- **TASK STATEMENT**: Give the listing below again in full, exactly as written.

DATASET Start Marker

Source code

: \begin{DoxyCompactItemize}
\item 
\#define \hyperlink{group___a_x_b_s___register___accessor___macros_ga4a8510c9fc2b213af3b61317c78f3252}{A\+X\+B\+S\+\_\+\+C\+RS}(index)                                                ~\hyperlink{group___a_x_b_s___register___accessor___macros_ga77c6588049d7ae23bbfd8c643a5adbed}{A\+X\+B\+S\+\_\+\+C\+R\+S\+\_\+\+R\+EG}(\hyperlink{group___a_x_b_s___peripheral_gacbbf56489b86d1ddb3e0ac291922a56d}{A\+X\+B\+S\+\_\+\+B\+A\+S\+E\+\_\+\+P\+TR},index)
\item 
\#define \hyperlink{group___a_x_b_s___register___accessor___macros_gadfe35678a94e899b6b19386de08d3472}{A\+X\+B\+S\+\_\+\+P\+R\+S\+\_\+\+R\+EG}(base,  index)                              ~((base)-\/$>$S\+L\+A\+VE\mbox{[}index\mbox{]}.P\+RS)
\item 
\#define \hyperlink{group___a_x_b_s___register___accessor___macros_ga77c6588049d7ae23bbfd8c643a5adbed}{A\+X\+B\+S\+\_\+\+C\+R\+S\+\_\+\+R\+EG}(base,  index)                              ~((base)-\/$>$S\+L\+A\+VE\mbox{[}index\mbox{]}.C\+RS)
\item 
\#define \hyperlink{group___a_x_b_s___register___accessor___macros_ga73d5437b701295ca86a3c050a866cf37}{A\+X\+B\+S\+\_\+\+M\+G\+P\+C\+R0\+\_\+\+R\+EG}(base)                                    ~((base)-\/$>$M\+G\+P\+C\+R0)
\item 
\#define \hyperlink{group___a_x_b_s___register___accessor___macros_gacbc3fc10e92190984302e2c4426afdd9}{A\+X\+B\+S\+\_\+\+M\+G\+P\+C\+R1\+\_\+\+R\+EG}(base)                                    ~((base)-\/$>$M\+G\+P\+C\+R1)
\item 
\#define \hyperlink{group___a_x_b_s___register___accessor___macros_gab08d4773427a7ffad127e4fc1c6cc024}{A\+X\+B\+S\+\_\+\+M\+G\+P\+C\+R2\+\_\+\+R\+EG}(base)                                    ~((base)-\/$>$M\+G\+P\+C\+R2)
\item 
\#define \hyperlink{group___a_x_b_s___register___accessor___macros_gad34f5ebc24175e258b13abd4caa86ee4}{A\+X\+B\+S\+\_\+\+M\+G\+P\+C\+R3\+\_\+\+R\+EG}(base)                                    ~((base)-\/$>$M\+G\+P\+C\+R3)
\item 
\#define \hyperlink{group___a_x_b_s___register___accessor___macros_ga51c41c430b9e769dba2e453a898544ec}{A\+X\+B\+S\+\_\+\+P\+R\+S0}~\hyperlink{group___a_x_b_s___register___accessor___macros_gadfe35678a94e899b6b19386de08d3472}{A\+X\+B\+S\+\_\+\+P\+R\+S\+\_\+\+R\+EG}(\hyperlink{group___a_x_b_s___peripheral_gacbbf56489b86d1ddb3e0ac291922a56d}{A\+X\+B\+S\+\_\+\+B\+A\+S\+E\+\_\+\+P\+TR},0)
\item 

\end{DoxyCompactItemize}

DATASET End Marker

- **ANSWER FOR THE TASK**:
Source code

: \begin{DoxyCompactItemize}
\item 
\#define \hyperlink{group___a_x_b_s___register___accessor___macros_ga4a8510c9fc2b213af3b61317c78f3252}{A\+X\+B\+S\+\_\+\+C\+RS}(index)                                                ~\hyperlink{group___a_x_b_s___register___accessor___macros_ga77c6588049d7ae23bbfd8c643a5adbed}{A\+X\+B\+S\+\_\+\+C\+R\+S\+\_\+\+R\+EG}(\hyperlink{group___a_x_b_s___peripheral_gacbbf56489b86d1ddb3e0ac291922a56d}{A\+X\+B\+S\+\_\+\+B\+A\+S\+E\+\_\+\+P\+TR},index)
\item 
\#define \hyperlink{group___a_x_b_s___register___accessor___macros_gadfe35678a94e899b6b19386de08d3472}{A\+X\+B\+S\+\_\+\+P\+R\+S\+\_\+\+R\+EG}(base,  index)                              ~((base)-\/$>$S\+L\+A\+VE\mbox{[}index\mbox{]}.P\+RS)
\item 
\#define \hyperlink{group___a_x_b_s___register___accessor___macros_ga77c6588049d7ae23bbfd8c643a5adbed}{A\+X\+B\+S\+\_\+\+C\+R\+S\+\_\+\+R\+EG}(base,  index)                              ~((base)-\/$>$S\+L\+A\+VE\mbox{[}index\mbox{]}.C\+RS)
\item 
\#define \hyperlink{group___a_x_b_s___register___accessor___macros_ga73d5437b701295ca86a3c050a866cf37}{A\+X\+B\+S\+\_\+\+M\+G\+P\+C\+R0\+\_\+\+R\+EG}(base)                                    ~((base)-\/$>$M\+G\+P\+C\+R0)
\item 
\#define \hyperlink{group___a_x_b_s___register___accessor___macros_gacbc3fc10e92190984302e2c4426afdd9}{A\+X\+B\+S\+\_\+\+M\+G\+P\+C\+R1\+\_\+\+R\+EG}(base)                                    ~((base)-\/$>$M\+G\+P\+C\+R1)
\item 
\#define \hyperlink{group___a_x_b_s___register___accessor___macros_gab08d4773427a7ffad127e4fc1c6cc024}{A\+X\+B\+S\+\_\+\+M\+G\+P\+C\+R2\+\_\+\+R\+EG}(base)                                    ~((base)-\/$>$M\+G\+P\+C\+R2)
\item 
\#define \hyperlink{group___a_x_b_s___register___accessor___macros_gad34f5ebc24175e258b13abd4caa86ee4}{A\+X\+B\+S\+\_\+\+M\+G\+P\+C\+R3\+\_\+\+R\+EG}(base)                                    ~((base)-\/$>$M\+G\+P\+C\+R3)
\item 
\#define \hyperlink{group___a_x_b_s___register___accessor___macros_ga51c41c430b9e769dba2e453a898544ec}{A\+X\+B\+S\+\_\+\+P\+R\+S0}~\hyperlink{group___a_x_b_s___register___accessor___macros_gadfe35678a94e899b6b19386de08d3472}{A\+X\+B\+S\+\_\+\+P\+R\+S\+\_\+\+R\+EG}(\hyperlink{group___a_x_b_s___peripheral_gacbbf56489b86d1ddb3e0ac291922a56d}{A\+X\+B\+S\+\_\+\+B\+A\+S\+E\+\_\+\+P\+TR},0)
\item 

\end{DoxyCompactItemize}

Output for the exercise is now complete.